The research of Yan Bi, M.D., Ph.D., focuses on pancreas physiology, pancreatitis and pancreatic cancer. Her research contributions can be divided into four key areas:
- Signaling pathways in the regulation of pancreatic acinar secretion
- Tumor microenvironment in pancreatic cancer progression
- Anticoagulation in acute pancreatitis therapy
- Early pancreatic cancer detection
- Signaling pathways in pancreatic acinar secretion. Dr. Bi demonstrated that cholecystokinin (CCK) receptors were coupled with not only Gq but also G12 and G13 trimeric G proteins, as well as Rho, Rac and cdc42 small G proteins. These signaling pathways regulate pancreatic acinar cell cytoskeletal rearrangement and physiological and pathological digestive enzyme secretion and activation. These novel findings not only shed new insights on the mechanisms of pancreatic acinar cell secretion but also revealed potential therapeutic targets for pancreatitis therapy.
- Anticoagulation and treatment of acute pancreatitis. Dr. Bi and her team have generated a novel transgenic mouse model for human hereditary pancreatitis by expressing human PRSS1-R122H. The transgenic mice recapitulated the clinical course of the human disease, which is the first successful animal model for hereditary pancreatitis. They discovered that anticoagulation was able to improve the severity of pancreatitis. Together with a retrospective patient study, these investigations showed that patients who were on anticoagulation medication have a better clinical outcome compared to those who were not; this suggests coagulopathy is critical in the initiation and prognosis of acute pancreatitis.
- Tumor microenvironment in cancer progression. Dr. Bi explored the complexity of the tumor microenvironment. She dissected the pathways showing how stellate cells sense and respond to the surrounding environment by macrocytosis of matrix, and how sphingosine-1-phosphate (S1P) is reciprocally used by both stellate cells and cancer cells in tumor growth. These studies have provided potential targets for pancreatic cancer treatment.
- Early pancreatic cancer detection. Dr. Bi is collaborating with the PRECEDE consortium, which aims to improve early pancreatic cancer detection using artificial intelligence and digital wearable devices for at-risk patients to assist in pancreatic cancer screening and surveillance.

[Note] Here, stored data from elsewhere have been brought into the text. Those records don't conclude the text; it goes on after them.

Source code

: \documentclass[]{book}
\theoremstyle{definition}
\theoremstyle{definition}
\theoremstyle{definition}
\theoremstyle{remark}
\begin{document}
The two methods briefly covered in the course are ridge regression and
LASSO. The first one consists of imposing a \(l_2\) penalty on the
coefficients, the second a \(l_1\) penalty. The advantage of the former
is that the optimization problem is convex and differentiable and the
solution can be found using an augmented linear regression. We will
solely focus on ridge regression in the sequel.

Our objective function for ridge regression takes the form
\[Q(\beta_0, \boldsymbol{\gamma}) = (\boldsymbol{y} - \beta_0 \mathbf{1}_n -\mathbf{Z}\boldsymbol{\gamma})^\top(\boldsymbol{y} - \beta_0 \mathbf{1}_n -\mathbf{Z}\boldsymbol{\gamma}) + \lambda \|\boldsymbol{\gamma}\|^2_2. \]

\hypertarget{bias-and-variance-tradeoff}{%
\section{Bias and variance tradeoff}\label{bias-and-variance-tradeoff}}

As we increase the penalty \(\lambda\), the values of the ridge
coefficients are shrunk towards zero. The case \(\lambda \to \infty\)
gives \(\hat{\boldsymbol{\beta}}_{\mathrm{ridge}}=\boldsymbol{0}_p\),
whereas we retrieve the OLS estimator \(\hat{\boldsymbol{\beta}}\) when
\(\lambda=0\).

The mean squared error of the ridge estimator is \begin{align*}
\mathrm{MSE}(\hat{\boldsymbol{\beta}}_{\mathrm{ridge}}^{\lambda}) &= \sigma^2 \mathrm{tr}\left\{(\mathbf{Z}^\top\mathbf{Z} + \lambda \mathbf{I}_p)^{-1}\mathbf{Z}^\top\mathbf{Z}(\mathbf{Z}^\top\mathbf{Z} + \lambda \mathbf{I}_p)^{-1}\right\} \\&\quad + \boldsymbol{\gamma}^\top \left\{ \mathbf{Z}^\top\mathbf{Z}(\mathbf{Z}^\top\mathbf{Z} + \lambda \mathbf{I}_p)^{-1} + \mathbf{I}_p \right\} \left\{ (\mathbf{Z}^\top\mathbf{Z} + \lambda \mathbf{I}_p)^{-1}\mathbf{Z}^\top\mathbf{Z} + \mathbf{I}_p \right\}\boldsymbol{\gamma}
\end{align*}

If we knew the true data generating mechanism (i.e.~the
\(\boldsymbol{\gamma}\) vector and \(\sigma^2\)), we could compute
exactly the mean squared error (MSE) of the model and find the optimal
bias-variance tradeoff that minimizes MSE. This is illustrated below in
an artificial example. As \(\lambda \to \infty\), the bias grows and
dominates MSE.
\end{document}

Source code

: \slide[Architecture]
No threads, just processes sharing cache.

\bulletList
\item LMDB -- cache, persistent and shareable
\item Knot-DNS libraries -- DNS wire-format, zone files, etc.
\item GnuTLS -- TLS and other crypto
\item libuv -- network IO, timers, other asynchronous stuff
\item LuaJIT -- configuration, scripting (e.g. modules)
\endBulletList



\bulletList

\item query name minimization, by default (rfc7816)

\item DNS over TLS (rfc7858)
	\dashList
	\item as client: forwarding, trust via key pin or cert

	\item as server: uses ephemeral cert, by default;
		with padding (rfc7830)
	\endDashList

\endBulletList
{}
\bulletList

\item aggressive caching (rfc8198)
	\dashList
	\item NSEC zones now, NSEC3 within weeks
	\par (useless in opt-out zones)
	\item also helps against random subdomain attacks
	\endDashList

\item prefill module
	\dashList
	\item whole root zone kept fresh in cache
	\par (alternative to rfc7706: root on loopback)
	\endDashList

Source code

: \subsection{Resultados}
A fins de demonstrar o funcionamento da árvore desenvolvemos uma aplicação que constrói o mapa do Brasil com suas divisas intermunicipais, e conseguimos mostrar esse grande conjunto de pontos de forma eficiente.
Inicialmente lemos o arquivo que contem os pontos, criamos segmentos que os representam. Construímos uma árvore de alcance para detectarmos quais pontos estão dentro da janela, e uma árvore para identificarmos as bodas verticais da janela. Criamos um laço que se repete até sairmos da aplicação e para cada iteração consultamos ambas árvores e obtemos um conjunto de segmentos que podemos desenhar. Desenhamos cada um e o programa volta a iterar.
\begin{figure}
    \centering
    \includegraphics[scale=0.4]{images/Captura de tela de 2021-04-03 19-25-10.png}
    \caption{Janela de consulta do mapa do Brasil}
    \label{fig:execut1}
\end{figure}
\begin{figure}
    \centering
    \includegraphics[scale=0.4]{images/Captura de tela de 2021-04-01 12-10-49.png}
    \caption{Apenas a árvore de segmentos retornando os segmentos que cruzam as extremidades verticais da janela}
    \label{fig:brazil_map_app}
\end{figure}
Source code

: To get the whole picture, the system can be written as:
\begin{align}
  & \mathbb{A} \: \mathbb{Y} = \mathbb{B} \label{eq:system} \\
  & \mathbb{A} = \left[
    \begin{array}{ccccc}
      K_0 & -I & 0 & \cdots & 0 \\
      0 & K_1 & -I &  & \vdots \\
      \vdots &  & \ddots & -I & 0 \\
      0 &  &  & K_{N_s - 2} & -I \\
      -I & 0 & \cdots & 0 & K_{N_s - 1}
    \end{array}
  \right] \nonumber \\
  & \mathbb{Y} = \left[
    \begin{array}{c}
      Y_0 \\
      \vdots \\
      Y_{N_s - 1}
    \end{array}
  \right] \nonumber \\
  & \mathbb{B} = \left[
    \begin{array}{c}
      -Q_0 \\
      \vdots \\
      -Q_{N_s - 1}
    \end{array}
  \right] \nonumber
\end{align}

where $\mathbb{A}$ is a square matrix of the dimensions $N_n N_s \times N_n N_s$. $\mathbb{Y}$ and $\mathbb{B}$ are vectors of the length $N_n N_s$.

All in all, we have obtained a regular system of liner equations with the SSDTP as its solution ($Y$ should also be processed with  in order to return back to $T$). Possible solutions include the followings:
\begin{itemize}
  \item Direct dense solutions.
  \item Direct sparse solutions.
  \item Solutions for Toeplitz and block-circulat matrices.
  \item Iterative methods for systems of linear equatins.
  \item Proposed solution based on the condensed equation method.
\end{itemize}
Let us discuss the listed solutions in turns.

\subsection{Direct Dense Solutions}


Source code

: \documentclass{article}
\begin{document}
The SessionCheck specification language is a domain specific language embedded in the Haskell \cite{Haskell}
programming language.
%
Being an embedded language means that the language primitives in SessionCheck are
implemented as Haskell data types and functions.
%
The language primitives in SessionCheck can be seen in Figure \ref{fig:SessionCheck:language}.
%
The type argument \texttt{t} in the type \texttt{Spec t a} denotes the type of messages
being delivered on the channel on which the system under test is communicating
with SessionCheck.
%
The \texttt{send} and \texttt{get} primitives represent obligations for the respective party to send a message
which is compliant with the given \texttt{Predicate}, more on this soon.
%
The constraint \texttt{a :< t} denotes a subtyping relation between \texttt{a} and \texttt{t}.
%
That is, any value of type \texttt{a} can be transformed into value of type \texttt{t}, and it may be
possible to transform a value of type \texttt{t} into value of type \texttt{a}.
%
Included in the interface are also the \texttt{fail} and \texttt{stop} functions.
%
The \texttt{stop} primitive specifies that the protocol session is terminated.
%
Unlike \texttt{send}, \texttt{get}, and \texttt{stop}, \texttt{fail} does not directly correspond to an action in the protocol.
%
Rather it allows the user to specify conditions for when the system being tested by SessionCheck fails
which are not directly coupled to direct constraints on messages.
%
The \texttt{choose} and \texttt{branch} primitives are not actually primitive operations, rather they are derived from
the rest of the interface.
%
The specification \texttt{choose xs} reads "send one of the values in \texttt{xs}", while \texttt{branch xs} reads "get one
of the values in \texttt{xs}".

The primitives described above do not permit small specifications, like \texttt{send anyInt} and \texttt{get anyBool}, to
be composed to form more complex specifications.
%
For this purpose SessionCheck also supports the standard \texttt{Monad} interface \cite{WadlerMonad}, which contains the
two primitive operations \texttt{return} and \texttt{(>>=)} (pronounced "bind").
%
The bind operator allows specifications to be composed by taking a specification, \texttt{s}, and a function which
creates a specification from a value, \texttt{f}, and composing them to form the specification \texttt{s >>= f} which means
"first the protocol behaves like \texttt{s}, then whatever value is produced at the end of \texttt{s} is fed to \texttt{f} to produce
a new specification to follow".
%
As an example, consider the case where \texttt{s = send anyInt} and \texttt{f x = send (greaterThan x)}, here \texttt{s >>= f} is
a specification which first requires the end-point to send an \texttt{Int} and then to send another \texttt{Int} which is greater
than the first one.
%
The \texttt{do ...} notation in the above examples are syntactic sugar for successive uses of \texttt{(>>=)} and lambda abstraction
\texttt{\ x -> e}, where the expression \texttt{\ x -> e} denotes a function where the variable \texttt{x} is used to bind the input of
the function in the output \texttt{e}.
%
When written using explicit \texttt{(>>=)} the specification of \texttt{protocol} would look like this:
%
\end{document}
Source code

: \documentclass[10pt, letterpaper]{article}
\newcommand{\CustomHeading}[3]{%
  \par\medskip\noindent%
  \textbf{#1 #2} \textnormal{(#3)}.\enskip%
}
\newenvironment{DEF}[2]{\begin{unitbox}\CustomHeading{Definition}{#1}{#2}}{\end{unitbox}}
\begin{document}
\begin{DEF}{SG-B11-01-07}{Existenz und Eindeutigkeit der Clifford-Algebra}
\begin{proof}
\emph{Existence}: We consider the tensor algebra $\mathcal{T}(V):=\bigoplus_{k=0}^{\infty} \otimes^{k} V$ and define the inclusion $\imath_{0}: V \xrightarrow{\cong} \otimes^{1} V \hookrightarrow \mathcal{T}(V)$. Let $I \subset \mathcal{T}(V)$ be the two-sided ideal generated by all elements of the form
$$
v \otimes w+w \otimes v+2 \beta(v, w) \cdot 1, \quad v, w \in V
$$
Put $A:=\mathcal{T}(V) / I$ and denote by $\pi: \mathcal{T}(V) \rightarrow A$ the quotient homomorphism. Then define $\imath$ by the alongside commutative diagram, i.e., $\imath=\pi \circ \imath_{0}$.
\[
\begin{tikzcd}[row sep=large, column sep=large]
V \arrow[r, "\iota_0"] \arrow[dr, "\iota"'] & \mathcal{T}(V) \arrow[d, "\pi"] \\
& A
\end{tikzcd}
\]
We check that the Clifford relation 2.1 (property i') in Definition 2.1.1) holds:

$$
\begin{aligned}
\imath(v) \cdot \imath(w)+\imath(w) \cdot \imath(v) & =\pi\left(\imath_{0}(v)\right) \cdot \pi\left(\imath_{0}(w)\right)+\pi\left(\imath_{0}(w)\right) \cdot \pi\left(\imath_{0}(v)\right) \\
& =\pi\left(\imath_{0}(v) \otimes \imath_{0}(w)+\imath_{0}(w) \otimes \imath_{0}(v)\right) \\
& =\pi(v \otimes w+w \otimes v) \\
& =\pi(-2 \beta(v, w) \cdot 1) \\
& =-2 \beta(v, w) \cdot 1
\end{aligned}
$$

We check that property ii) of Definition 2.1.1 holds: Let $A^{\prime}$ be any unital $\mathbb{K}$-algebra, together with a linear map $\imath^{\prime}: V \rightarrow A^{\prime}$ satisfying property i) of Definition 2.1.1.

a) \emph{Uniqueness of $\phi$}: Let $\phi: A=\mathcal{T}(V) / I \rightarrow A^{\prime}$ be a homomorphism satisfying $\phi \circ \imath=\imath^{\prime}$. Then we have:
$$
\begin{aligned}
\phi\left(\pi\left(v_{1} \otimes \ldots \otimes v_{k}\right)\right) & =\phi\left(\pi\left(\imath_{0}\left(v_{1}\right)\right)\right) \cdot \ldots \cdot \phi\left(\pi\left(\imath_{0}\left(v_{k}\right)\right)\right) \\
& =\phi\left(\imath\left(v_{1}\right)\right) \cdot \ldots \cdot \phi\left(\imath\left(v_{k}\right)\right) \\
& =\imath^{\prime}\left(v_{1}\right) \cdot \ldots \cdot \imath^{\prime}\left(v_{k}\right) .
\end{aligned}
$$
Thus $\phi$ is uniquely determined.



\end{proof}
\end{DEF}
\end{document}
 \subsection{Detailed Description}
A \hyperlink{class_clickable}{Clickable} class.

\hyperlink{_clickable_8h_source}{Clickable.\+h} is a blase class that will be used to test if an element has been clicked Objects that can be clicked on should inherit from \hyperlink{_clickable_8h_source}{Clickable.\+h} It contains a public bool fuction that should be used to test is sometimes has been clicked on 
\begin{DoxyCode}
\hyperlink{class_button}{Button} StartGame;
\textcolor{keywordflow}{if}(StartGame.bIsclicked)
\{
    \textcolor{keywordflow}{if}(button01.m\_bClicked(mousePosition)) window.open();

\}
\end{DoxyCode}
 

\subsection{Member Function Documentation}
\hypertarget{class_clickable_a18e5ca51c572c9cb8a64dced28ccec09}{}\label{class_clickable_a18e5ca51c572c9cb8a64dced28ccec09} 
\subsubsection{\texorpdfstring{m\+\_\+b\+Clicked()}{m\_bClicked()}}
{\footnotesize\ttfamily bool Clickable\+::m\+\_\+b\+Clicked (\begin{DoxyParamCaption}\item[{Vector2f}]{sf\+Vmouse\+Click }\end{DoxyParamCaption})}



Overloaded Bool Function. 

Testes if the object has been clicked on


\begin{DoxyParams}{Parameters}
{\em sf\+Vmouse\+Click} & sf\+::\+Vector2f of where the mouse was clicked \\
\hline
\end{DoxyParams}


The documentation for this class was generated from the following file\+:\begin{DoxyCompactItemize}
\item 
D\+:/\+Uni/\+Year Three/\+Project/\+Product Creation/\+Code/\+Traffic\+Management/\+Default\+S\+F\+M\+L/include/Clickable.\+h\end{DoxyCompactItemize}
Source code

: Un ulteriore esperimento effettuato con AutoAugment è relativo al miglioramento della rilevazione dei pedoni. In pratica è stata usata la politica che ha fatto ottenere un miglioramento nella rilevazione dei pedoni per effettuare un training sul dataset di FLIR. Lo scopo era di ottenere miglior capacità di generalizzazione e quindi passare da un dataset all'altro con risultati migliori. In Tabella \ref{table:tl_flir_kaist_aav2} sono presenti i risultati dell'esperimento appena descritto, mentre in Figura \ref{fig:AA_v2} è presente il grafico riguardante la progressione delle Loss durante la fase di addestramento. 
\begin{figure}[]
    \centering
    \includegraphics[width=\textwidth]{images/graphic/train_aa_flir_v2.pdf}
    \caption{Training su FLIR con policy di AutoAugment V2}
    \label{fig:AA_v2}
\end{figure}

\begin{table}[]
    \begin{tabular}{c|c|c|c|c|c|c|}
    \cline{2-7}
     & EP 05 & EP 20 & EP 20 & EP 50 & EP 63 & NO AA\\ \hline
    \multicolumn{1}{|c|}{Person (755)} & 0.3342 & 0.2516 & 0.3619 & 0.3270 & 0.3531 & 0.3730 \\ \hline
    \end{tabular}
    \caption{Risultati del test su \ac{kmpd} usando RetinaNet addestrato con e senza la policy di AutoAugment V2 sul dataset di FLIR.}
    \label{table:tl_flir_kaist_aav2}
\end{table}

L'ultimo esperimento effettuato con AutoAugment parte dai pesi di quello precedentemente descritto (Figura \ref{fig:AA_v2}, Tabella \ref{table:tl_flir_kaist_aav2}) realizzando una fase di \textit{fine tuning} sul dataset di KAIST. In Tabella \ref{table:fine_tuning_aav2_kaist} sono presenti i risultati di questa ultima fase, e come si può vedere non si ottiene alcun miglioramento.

Significance to patient care
Pancreatic cancer has a five-year survival rate of less than 10%. Only 20% of patients are diagnosed at an early disease stage; most are diagnosed in advanced stages. Early-stage pancreatic cancer bears significant survival benefit (40%) compared to advanced stages (less than 5%). Therefore, early diagnosis is crucial to improve pancreatic cancer prognosis and decrease mortality. However, there is no proven strategy to diagnose pancreatic cancer early. Dr. Bi's research effort to enrich strategies for patients at high risk for pancreatic cancer aims to provide continuous, affordable, noninvasive and patient-centered care that can screen patients for early pancreatic cancer detection, thereby improving pancreatic cancer survival.
The new transgenic mouse model that replicates human-hereditary pancreatitis by expressing human PRSS1-R122H found that coagulopathy is critical in the initiation and prognosis of acute pancreatitis. This discovery has led to a clinical trial that may provide effective treatment for acute pancreatitis, a common disease lacking targeting therapies.